Course Description

This course is the first part of a two-semester data analytics course that is required to extract knowledge from business data. The topics covered are: Review of Programming Software, Getting Started with Data, introduction to data- analytics, data-driven thinking, Causality, Learning: Supervised and Unsupervised, Data and Models, Linear Models, logistic regression, regression and classification trees, Entropy, Information Gain, Neighbor Models, and Distance as Similarity.

Objectives

By the end of this course, students will be able to:

  1. Identify correct data analytics method

  2. Check data for errors and use correct method to clean data for analysis

  3. Apply supervised learning methods (Decision Trees, KNN, Regression) for classification

  4. Estimate probability of an event (e.g., default risk) occurring

  5. Evaluate performance

Course Schedule

Tentative Course Schedule

Week Theme Key Competencies
1 Introduction Content of the course
1, 2 Why, Remember: Installing R, RStudio, Remember: Rstudio 101 Environment setup on Windows, CRAN
3,4 Steps, Statistical Learning: an Intro, Data - Model - Analysis Learning from data, Causality
4,5 Data - Model - Analysis, Missing Value Treatment Data Types, Exploratory Data Analysis, Summaries, Visualization, Missing Values and Treatment
5,6 A Brief Intro to Linear Regression Model Linear Model, Linear Regression, Least Squares Estimation, Maximum Likelihood
7,8 Regression, Dependent: Categorical Linear Regression, Logistic Regression, Probit Regression
9,10 Decision Trees Classification and Regression Trees, Information Gain, Gini Gain
11 K-Nearest Neighbors Neighbors Models, KNN
12 Similarity Measures Similarity measures
13 Term Project Presentations
14 Term Project Presentations

Course Materials

Evaluation Criteria

Policies

Academic integrity is fundamental to the academic mission of the university. Acts of academic dishonesty, including but not limited to plagiarism, cheating, fabrication, or unauthorized collaboration, undermine the learning process and violate university policies.
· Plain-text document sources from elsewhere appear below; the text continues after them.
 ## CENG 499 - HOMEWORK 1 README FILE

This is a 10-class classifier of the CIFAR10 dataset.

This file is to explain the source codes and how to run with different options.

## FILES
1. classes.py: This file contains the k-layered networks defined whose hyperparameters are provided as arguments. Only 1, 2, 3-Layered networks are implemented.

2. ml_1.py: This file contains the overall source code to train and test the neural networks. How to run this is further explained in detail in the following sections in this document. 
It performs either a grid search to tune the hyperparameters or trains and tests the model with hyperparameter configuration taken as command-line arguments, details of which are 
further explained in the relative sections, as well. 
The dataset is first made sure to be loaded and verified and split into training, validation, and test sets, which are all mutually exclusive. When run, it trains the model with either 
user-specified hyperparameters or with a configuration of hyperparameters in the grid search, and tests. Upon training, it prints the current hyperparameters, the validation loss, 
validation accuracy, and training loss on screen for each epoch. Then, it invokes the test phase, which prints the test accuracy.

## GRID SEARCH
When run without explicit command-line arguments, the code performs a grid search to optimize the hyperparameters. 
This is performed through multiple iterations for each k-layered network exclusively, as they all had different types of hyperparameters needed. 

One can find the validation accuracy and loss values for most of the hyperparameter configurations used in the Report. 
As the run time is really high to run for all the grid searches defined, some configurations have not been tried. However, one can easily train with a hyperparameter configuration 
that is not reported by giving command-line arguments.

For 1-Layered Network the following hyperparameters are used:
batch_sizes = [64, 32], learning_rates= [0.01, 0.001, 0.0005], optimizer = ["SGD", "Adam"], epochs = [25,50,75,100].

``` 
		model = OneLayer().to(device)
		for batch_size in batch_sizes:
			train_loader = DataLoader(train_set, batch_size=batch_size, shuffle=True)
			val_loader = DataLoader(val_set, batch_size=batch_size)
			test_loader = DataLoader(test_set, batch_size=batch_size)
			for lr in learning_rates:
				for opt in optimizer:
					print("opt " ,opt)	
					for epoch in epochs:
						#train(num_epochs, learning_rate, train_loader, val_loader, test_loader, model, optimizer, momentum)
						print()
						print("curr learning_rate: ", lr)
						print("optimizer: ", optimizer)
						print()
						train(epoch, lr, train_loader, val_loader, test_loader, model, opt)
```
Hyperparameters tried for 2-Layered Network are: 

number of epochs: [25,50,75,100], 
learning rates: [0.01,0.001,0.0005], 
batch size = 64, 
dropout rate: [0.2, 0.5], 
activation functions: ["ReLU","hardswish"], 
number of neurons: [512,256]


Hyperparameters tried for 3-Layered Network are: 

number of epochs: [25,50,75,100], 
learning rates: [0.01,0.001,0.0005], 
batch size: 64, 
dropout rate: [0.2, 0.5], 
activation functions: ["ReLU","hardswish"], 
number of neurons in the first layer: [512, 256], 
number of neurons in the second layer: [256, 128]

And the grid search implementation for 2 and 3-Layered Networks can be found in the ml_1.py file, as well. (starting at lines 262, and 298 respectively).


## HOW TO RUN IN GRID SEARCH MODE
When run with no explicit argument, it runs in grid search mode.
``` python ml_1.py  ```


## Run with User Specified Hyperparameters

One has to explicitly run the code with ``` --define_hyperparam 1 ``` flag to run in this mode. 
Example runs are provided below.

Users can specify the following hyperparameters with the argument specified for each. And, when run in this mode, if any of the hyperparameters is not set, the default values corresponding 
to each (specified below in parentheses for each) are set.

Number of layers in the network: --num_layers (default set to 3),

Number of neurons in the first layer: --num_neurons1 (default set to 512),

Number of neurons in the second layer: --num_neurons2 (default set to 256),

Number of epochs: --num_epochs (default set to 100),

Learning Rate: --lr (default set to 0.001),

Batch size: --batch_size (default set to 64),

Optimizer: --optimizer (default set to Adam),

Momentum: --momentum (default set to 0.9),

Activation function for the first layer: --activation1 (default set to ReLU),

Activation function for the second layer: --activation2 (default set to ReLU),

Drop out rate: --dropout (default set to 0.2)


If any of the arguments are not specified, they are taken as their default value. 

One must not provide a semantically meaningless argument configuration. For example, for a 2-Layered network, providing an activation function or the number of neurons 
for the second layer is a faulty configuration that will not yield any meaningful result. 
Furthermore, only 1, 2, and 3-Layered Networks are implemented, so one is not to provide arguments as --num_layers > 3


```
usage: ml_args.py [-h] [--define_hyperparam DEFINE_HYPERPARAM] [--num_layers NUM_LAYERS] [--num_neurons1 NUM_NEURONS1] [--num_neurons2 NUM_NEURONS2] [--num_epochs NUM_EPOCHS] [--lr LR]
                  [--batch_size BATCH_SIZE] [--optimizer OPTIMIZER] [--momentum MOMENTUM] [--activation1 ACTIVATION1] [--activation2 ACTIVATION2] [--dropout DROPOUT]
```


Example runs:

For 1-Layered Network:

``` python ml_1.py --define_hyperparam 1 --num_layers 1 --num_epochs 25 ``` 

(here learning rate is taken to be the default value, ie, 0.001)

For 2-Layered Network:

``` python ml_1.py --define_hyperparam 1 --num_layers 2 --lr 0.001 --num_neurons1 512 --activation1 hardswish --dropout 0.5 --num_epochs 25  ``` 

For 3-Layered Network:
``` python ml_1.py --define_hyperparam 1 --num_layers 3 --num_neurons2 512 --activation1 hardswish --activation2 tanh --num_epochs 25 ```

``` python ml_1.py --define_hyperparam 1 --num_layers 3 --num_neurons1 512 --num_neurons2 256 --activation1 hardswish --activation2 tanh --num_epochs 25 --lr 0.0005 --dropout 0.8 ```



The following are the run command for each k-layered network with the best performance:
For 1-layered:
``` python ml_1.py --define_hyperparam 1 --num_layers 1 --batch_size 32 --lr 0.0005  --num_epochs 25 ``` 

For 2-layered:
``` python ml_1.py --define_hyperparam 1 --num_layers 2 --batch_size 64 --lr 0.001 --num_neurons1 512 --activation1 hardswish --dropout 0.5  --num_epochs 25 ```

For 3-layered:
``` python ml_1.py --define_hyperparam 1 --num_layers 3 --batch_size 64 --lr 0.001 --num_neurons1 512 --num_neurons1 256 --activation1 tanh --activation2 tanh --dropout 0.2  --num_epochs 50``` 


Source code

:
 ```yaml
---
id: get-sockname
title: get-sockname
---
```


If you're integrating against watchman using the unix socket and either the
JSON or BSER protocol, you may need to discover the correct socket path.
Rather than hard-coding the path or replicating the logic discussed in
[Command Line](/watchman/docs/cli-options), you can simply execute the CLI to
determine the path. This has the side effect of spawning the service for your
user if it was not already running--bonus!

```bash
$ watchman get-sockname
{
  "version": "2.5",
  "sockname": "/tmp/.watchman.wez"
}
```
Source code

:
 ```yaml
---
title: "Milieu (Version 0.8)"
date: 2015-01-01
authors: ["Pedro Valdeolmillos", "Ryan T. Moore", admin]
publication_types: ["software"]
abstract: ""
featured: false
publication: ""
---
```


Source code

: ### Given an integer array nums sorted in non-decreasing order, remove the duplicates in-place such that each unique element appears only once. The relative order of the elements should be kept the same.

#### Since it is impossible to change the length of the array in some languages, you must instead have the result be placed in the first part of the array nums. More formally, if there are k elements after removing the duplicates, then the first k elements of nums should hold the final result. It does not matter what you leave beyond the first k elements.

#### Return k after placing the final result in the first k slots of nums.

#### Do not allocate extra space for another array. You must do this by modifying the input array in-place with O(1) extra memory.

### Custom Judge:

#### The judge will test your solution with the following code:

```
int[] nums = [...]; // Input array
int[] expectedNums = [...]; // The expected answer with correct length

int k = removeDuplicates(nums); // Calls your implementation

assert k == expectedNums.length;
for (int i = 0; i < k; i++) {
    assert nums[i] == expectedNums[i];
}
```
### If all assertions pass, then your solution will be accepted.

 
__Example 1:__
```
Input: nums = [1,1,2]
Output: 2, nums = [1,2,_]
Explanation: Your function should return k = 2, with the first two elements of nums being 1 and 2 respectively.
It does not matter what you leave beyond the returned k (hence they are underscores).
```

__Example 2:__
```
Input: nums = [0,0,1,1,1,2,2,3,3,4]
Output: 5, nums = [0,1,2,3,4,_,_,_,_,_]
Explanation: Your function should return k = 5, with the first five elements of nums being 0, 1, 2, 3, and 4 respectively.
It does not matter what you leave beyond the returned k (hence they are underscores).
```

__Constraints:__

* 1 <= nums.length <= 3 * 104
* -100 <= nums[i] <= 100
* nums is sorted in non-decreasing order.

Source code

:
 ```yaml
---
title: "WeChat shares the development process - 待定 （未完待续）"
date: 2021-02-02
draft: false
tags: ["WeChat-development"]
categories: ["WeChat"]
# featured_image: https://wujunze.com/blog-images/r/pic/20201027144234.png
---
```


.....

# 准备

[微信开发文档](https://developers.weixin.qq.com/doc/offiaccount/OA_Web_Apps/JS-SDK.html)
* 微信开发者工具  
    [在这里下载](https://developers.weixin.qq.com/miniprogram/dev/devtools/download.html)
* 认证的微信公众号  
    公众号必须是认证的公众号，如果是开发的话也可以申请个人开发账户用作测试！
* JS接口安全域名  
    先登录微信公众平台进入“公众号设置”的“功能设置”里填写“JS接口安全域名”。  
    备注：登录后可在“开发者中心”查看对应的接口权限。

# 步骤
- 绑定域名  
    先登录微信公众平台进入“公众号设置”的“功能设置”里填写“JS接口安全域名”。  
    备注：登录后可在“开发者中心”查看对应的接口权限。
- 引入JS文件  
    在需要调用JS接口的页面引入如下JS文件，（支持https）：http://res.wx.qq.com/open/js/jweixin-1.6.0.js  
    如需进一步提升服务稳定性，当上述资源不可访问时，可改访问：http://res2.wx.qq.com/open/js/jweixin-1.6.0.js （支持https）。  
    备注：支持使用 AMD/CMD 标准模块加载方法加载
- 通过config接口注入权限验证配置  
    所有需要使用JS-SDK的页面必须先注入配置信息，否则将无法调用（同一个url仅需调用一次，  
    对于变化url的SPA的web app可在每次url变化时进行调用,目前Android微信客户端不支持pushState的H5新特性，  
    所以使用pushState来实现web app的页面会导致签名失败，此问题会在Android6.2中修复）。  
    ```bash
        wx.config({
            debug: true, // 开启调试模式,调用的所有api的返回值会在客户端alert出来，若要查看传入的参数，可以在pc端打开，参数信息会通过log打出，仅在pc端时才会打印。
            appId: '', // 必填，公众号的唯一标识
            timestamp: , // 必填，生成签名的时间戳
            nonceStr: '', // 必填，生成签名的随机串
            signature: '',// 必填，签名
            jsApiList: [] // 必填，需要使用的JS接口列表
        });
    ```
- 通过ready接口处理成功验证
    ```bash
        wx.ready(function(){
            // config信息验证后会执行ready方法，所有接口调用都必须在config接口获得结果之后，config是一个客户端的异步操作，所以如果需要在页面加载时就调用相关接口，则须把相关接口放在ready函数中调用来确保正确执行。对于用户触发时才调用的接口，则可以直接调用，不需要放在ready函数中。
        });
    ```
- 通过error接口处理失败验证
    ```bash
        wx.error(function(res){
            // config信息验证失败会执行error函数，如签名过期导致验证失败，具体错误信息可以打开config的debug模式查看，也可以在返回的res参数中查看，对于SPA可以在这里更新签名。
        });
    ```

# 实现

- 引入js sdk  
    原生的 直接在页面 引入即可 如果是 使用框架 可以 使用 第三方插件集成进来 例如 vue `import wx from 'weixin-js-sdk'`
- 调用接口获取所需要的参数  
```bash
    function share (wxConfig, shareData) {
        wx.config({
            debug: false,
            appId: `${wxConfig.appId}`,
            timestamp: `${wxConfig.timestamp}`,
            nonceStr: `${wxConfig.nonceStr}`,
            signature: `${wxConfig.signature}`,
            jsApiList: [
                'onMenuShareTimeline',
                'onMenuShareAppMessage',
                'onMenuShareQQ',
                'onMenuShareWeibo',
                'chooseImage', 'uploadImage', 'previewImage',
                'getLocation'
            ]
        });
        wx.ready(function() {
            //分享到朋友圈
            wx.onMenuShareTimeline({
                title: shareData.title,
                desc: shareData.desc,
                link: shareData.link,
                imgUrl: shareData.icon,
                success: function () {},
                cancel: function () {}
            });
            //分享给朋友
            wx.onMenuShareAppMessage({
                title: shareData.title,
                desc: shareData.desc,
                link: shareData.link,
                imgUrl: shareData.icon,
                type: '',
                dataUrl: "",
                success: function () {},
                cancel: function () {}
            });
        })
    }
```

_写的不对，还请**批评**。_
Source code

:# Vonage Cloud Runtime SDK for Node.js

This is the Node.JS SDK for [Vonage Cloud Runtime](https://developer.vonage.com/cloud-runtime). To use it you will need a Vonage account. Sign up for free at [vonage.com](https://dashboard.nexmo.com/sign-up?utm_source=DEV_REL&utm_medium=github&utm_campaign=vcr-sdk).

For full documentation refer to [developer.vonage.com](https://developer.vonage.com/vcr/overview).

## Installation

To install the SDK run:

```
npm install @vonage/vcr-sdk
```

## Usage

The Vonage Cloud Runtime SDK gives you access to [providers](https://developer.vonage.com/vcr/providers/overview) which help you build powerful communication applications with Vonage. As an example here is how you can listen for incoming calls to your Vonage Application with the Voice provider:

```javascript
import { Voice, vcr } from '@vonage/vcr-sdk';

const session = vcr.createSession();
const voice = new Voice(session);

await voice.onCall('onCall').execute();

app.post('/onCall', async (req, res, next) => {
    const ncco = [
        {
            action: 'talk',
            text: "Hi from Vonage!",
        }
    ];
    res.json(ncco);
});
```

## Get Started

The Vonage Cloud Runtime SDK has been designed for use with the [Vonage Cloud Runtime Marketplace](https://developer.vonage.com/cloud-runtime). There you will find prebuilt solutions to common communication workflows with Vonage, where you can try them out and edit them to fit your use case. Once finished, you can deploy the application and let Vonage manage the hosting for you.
Specific guidelines include:

  1. Plagiarism: Using someone else’s work, ideas, or words without proper attribution is strictly prohibited. This includes copying and pasting from any source, paraphrasing without citation, or submitting another person’s work as your own.

  2. Cheating: Unauthorized use of materials, devices, or information during exams or assignments, including sharing or receiving answers, is not allowed.

  3. Fabrication: Falsifying or inventing data, citations, or research is a breach of academic integrity.

  4. Collaboration: While collaboration on group assignments may be permitted, sharing answers or work on individual tasks is not acceptable unless explicitly authorized.

  5. Consequences: Violations of academic integrity will be addressed following the university’s academic policies, potentially leading to penalties such as assignment failure, course failure, or further disciplinary actions.